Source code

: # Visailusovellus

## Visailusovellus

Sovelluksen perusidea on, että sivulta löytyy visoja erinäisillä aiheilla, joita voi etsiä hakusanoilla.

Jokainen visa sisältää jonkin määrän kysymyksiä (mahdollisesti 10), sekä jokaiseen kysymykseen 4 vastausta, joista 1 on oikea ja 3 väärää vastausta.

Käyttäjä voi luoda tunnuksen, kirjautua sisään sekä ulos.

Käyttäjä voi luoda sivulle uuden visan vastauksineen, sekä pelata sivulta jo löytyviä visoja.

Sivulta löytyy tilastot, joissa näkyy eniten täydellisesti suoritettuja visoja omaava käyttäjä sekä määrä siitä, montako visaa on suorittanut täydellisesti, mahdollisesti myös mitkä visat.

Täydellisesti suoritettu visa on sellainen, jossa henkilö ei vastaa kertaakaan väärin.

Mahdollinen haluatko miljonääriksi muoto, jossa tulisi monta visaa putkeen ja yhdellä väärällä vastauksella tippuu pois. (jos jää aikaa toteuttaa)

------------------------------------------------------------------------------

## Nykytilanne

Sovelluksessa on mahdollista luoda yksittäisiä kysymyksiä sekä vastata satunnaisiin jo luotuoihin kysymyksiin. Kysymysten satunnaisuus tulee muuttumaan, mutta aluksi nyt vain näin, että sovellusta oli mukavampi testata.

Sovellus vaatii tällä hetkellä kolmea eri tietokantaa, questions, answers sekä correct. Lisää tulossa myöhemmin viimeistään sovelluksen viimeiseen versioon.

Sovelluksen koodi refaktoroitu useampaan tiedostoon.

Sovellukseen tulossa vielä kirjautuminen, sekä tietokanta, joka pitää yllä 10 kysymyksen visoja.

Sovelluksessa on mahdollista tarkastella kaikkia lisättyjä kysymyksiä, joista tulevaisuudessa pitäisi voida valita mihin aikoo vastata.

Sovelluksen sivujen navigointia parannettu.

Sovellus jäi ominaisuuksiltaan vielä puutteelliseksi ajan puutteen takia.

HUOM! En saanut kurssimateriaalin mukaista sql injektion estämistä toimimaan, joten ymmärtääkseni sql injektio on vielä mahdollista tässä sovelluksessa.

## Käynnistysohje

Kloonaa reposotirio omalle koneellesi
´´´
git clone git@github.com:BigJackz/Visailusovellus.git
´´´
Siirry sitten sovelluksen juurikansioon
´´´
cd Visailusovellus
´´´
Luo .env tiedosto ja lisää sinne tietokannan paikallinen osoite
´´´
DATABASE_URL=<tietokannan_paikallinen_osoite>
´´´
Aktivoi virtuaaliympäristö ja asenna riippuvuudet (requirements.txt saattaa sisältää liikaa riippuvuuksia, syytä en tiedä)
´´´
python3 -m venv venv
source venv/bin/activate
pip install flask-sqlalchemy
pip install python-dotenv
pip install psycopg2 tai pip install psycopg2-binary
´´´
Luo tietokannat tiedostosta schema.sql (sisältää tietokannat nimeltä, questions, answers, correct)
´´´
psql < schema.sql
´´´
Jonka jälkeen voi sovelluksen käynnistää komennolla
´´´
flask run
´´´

• YOUR TASK: From the data above, pick out each line containing "tulossa" and copy it.

• ANSWER TO THIS TASK:
Sovellus vaatii tällä hetkellä kolmea eri tietokantaa, questions, answers sekä correct. Lisää tulossa myöhemmin viimeistään sovelluksen viimeiseen versioon.
Sovellukseen tulossa vielä kirjautuminen, sekä tietokanta, joka pitää yllä 10 kysymyksen visoja.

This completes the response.